Politics and Family - "But why?.... Because I said so"

'When it comes to a good game of musical chairs politicians never grow up.'
In order to deal with large problems humans find it necessary to form large groups. Unfortunately it’s impossible to get a group of humans to all agree on anything unless it’s how much they disagree with another group of humans. Many different systems of government have been used to try and compensate for this condition. None of them worked. So they tried democracy. As Churchill stated, quite literally, democracy is the worst form of government ever tried, except for all the others. If a large group needs to come to a decision then every member has a vote on what should happen or who should lead them and it is the opinion with the most votes that is put into action, therefore a unanimous decision is not necessary. The most essential elements to a modern democracy are;

1. Free and fair elections.

2. A free media so that the people who voted for the other side can complain and remind us of that fact ad nausea.

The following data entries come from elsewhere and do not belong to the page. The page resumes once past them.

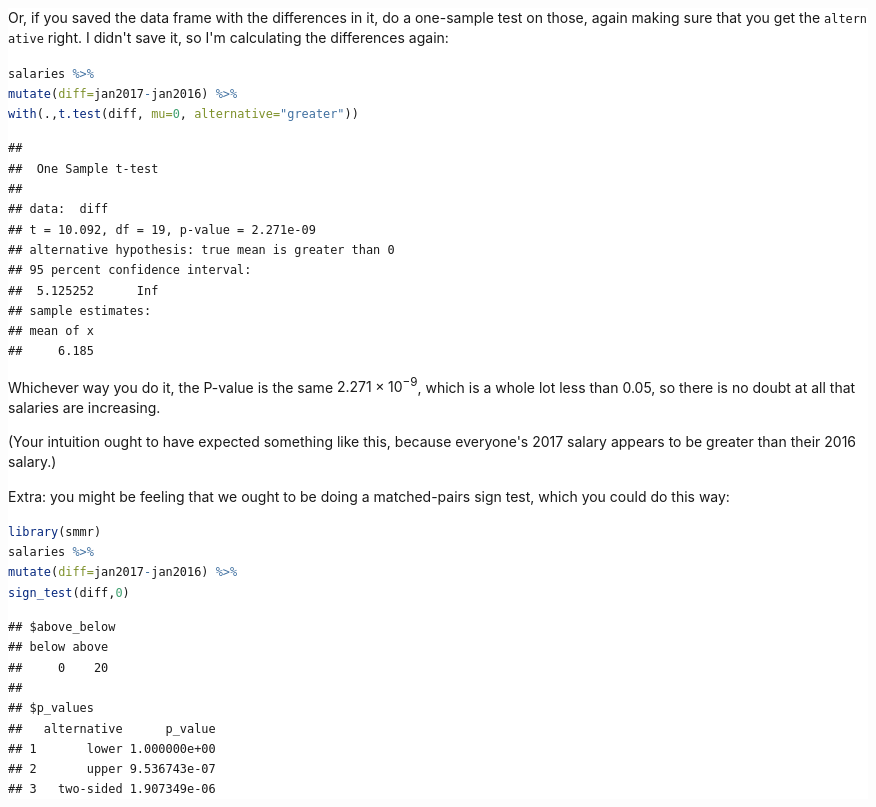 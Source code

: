 
Or, if you saved the data frame with the differences in it, do a
one-sample test on those, again making sure that you get the
`alternative` right. I didn't save it, so I'm calculating the
differences again:


```r
salaries %>%
mutate(diff=jan2017-jan2016) %>%
with(.,t.test(diff, mu=0, alternative="greater"))
```

```
## 
## 	One Sample t-test
## 
## data:  diff
## t = 10.092, df = 19, p-value = 2.271e-09
## alternative hypothesis: true mean is greater than 0
## 95 percent confidence interval:
##  5.125252      Inf
## sample estimates:
## mean of x 
##     6.185
```

 

Whichever way you do it, the P-value is the same $2.271 \times
10^{-9}$, which is a whole lot less than 0.05, so there is no doubt at
all that salaries are increasing.

(Your intuition ought to have expected something like this, because
everyone's 2017 salary appears to be greater than their 2016 salary.)

Extra: you might be feeling that we ought to be doing a matched-pairs
sign test, which you could do this way:


```r
library(smmr)
salaries %>%
mutate(diff=jan2017-jan2016) %>%
sign_test(diff,0)
```

```
## $above_below
## below above 
##     0    20 
## 
## $p_values
##   alternative      p_value
## 1       lower 1.000000e+00
## 2       upper 9.536743e-07
## 3   two-sided 1.907349e-06
```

3. A rule of law that guarantees all those accused of any crime a fair trial, under law created by elected officials, exercised by a court and judge acting independently of those officials, operating with all citizens accountable and equal before it {except for the President or the Queen or Diplomats or people who can afford much better lawyers than everyone else or.., well as stated the systems not perfect yet}.

If democracy is the best method humans have found for running a society the best method they have found for raising their children to prepare them for such a society is anything but democratic.

This is an actual transcript of a parent child conversation.

Parent: Didn’t I say you had to be back by nine?

Child: But I am only half an hour late.

Parent: Nine means nine.

Child: But all my friends are allowed out till ten.Parent: Well you’re not so I’m afraid you’re grounded for tomorrow night now go to you’re room without dinner.

Of course in a fair trial a person cannot be prosecuted or judged by their parents and yet as we see here parenting actually consists of very little else. It’s nearly all a process of prosecution and judgment. ‘What are you up to? Where are you going? What are you doing with that?’ These are the prosecuting questions children hear all the time followed by the summary judgements; ‘Get down. Get up. Get out. Put that down. Go to your room. Stop it. Be quiet.’ and we allow this desecration of jurisprudence and silence of free speech to take place in family homes on a daily basis. As if that were not bad enough the parent in question is both prosecution and judge and will often pronounce an arbitrary punishment that is both cruel and {outside the confines of the family} unusual. Not even murderers are sent to their punishment without dinner, even if it is their last meal. Attempts at mitigation and appeals to the democratic majority of their friends are useless for the child. What’s more the child is never offered a professional defense counsel who could represent them in an argument or ask for an out of home settlement. The child more often than not is forced to admit their guilt in this show trial against the blackmail of further punishment and only offered the ultimate solipsism as explanation: ‘Because I said so.’

Coping Strategies: A child can now divorce their parents and apply to a court to have their status as legal guardians removed making the child a ward of the state or the court until suitable arrangement can be made. This really should be a last resort by desperate children and yet is more commonly used as a first resort by greedy child stars that want all their money for themselves.